"Good news there, I guess." Fox News anchor Jon Scott, June 17.
Word that U.S. Special Operations forces had captured Ahmed Abu Khattala, a suspected leader of the terror attack on the United States diplomatic facilities in Benghazi two years ago, provided good news for those seeking justice for the four Americans killed in the 2012 raid. The reports however, provided very bad news for people who have been playing politics with the terror attack for the last 21 months.
Indeed, the Benghazi revelation and the instantly negative and mocking reaction it received on Fox News and across the right-wing media landscape, provided a telling glimpse into the propaganda campaign conducted by professional conservative talkers who long ago stopped pursuing the facts of the investigation. Instead, they've tried to turn "Benghazi" into a brand; a self-sustaining scandal machine reminiscent of the one they built to distract Bill Clinton in the 1990s. The goal of these types of blind pursuits doesn't revolve around the truth or facts, but around the ability to attack, attack, attack, regardless of good-news revelations.
So instead of toasting Khattala's capture in Libya as a key breakthrough, the news quickly became reason to add more layers to the impenetrable Benghazi conspiracy. (Either that or to feign indifference.) The claim this time? The timing of the arrest looked fake and phony. Specifically, the Benghazi capture was timed to help Hillary Clinton's book tour 5,000 miles away in America.
"What a great thing to announce on an interview tonight at Fox News, that the perpetrators have been bought to justice," said Fox contributor Pete Hegseth. "It's all too neat and it's too cute." Added Fox host Kennedy: "You have a former secretary of state, who is in the middle of a really high profile book tour, I think this is convenient for her to shift the talking points from some of the things she has been discussing."
Rush Limbaugh mocked the timing as "a beautiful thing."
This kind of contemptuous, dismissive tone is exactly the opposite of what Obama's fevered critics had been demanding since September, 2012.
"May 2014, and you still haven't brought anyone to justice!" Judge Jeanine Pirro complained on her Fox News program just last month. Fox's Eric Bolling, denouncing the lack of detained Benghazi suspects on The Five, July 31, 2013: "Nice job, President O, no suspects, no interviews, no leads, and no answers." And Fox contributor Allen West signed on to a letter bemoaning the fact that "not a single terrorist in this well-planned and executed military attack by radical Islamists has been apprehended."
So it was Fox News, then: Bring suspects to justice!
And Fox News, today: Why now?
If you care about justice and if you care about holding people accountable for terrorist actions, your interest in the Khattala arrest wouldn't revolve almost entirely around the "timing" of it. If you're crusading on behalf of victims' families, beseeching and cajoling investigators to do everything in their power to arrest a suspect, when that breakthrough happens you wouldn't complain endlessly about why it took place on a particular day.

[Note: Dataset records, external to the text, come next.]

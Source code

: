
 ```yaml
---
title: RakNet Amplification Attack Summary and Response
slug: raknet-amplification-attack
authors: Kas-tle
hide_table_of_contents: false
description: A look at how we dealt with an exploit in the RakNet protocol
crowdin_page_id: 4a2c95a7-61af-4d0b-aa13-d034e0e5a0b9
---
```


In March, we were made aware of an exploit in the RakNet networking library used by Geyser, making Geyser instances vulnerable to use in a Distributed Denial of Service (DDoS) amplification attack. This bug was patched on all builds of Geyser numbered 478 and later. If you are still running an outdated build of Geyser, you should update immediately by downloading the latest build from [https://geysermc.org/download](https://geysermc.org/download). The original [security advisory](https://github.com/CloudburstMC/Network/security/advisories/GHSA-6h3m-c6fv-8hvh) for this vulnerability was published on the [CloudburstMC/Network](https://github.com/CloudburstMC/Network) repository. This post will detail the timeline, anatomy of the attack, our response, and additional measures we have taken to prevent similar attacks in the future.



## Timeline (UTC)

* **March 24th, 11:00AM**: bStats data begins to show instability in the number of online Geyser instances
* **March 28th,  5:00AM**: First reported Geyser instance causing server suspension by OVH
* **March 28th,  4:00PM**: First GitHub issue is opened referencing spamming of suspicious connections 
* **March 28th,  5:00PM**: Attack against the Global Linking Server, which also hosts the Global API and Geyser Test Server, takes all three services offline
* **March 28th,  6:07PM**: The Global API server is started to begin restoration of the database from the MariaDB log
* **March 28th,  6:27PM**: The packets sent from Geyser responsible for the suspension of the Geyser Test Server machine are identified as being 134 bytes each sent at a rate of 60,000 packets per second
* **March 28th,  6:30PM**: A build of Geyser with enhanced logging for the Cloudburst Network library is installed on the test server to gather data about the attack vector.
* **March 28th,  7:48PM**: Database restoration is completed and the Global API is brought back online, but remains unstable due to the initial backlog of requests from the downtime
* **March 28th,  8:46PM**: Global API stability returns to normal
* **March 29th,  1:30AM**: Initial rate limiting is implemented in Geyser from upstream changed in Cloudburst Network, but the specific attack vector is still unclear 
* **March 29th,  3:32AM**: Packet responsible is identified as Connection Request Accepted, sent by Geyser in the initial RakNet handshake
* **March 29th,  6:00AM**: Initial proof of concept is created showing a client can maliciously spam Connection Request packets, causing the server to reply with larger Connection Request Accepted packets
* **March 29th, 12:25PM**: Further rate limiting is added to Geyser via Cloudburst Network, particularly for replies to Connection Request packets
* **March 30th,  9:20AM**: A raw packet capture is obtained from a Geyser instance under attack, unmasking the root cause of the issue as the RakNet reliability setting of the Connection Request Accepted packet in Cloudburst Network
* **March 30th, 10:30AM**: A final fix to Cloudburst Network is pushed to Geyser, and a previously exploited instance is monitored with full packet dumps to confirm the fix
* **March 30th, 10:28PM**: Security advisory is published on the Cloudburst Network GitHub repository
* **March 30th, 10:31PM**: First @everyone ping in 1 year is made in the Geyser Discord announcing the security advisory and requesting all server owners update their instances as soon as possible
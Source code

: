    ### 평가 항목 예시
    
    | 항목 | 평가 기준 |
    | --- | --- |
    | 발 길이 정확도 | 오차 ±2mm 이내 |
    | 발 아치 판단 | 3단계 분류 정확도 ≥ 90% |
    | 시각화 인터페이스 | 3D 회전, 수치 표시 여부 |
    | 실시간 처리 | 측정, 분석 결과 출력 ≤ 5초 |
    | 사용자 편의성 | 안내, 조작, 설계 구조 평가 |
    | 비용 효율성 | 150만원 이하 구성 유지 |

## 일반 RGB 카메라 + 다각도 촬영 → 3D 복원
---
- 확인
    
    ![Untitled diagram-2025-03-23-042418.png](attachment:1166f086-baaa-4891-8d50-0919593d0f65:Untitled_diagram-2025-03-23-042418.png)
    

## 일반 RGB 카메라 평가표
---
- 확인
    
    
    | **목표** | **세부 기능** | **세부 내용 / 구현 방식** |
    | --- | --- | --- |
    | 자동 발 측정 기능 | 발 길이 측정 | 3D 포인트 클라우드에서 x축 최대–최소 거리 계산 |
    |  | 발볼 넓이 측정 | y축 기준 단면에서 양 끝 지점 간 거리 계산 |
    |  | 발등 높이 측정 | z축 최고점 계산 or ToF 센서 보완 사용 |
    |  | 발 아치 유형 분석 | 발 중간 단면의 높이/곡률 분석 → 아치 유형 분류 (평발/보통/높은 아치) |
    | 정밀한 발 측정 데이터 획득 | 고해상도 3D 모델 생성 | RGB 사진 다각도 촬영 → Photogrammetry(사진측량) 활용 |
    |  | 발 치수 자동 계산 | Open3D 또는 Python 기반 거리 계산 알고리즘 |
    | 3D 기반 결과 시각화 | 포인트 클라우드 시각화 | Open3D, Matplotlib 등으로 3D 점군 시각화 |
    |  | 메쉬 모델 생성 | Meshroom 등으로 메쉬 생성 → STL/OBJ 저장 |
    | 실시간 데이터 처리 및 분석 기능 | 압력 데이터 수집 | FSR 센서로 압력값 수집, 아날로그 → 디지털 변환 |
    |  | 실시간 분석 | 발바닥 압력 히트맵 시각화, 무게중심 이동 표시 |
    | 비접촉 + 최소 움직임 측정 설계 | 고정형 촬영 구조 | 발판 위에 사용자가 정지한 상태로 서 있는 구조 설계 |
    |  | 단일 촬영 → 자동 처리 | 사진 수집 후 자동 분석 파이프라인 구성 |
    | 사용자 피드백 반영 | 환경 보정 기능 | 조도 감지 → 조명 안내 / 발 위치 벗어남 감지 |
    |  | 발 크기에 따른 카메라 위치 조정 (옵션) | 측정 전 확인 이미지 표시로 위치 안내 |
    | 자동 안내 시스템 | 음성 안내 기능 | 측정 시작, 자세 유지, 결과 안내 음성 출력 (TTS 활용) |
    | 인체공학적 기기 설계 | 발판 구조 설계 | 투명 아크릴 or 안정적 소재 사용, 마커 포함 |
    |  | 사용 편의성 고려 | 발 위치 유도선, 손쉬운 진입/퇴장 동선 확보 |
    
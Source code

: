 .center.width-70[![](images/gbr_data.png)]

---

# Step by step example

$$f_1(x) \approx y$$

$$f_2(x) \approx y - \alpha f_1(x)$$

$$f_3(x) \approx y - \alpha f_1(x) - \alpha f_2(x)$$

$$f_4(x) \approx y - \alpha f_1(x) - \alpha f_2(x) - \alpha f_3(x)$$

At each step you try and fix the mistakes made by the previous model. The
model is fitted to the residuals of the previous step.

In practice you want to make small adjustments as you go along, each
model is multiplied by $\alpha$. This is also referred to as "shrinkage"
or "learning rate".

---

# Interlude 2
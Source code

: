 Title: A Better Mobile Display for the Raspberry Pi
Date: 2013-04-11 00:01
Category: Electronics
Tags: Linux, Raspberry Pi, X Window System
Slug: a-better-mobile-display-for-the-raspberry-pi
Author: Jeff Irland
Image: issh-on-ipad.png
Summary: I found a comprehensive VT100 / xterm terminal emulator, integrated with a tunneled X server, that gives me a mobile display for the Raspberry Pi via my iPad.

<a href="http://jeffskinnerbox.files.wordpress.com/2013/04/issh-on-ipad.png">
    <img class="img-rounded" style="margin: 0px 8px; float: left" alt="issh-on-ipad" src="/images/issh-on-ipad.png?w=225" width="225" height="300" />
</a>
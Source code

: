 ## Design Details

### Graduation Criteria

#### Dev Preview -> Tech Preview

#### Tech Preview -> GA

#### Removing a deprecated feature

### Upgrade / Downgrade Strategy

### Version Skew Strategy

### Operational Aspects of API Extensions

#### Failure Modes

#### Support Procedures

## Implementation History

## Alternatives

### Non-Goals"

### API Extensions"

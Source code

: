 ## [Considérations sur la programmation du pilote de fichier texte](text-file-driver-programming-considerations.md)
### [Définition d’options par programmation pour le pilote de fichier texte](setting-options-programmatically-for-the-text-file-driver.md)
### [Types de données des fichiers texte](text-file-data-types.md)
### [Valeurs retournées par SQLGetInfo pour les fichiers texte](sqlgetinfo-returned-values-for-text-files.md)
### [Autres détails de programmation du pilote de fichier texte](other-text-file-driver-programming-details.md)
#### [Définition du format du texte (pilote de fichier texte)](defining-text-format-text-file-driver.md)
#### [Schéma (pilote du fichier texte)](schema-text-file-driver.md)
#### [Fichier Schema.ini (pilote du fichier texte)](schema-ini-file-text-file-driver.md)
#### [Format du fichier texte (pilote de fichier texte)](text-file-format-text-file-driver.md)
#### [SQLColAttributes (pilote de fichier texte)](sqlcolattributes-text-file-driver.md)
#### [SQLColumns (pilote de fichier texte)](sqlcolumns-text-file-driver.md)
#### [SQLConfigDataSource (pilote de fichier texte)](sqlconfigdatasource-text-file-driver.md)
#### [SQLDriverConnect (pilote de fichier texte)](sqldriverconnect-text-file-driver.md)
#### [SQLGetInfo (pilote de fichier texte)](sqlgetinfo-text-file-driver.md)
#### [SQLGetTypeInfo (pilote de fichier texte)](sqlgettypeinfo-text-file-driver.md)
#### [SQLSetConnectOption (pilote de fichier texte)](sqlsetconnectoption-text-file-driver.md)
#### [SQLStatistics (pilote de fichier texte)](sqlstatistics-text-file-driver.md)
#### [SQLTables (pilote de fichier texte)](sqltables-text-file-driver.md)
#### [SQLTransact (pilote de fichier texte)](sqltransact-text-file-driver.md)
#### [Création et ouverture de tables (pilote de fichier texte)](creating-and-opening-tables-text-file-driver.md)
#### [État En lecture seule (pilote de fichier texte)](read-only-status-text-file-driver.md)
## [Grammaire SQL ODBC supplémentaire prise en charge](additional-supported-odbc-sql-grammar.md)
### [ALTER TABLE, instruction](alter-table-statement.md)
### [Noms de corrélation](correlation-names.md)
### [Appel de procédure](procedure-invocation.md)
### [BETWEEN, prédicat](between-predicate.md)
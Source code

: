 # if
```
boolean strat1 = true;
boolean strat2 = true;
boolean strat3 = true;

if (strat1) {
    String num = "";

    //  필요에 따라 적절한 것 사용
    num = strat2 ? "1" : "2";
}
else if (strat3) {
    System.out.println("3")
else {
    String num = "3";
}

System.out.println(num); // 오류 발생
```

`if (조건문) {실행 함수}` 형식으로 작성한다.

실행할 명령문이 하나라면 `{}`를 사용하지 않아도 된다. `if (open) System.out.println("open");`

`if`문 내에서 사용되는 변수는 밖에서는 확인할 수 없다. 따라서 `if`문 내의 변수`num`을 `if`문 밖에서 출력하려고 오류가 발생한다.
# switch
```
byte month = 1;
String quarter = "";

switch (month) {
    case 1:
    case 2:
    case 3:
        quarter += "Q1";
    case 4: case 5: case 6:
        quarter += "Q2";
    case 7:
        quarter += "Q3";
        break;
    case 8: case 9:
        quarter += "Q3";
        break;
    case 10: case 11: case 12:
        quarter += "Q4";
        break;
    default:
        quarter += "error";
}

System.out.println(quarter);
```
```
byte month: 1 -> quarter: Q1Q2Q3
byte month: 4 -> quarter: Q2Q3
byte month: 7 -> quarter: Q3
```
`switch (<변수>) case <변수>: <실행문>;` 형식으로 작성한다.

This is demanding that a suspect capture take place, and then when it finally does, you denounce it?
That doesn't make sense. And that's why Benghazi hustlers in the press this week inadvertently gave away the game. (Again.) By essentially belittling the capture of Khattala, Benghazi hustlers telegraphed that their manufactured outrage isn't about righteousness. It isn't about bringing possible perpetrators to justice. It isn't about anything, really. Except getting Obama.
Here's a helpful way to the look at the Benghazi complex, a sprawling enterprise that runs through the right-wing media and into the halls of Capital Hill: It's the 2010s equivalent of Paula Jones. Meaning, it's a Republican Party and Republican media attempt to build a permanent scandal machine; a sort of catch-all attack apparatus to hound and harass a Democratic president.
Obviously, the conservative's Paula Jones complex was aimed at tripping up the president legally by investigating his personal life, which led to an impeachment vote. With Benghazi, the relentless, year-after-year pursuit revolves around building a case of Obama-as-traitor, as being derelict in duty, and also angling for an impeachment push. It's embracing Obama Derangement Syndrome and turning it into a fully staffed, full-time pursuit.
But the derangement part of that equation seems to have worsened in recent years. And by definition, that's probably how syndromes work: The resentment that fuels the phenomena just builds and builds year after year, until it becomes all-consuming.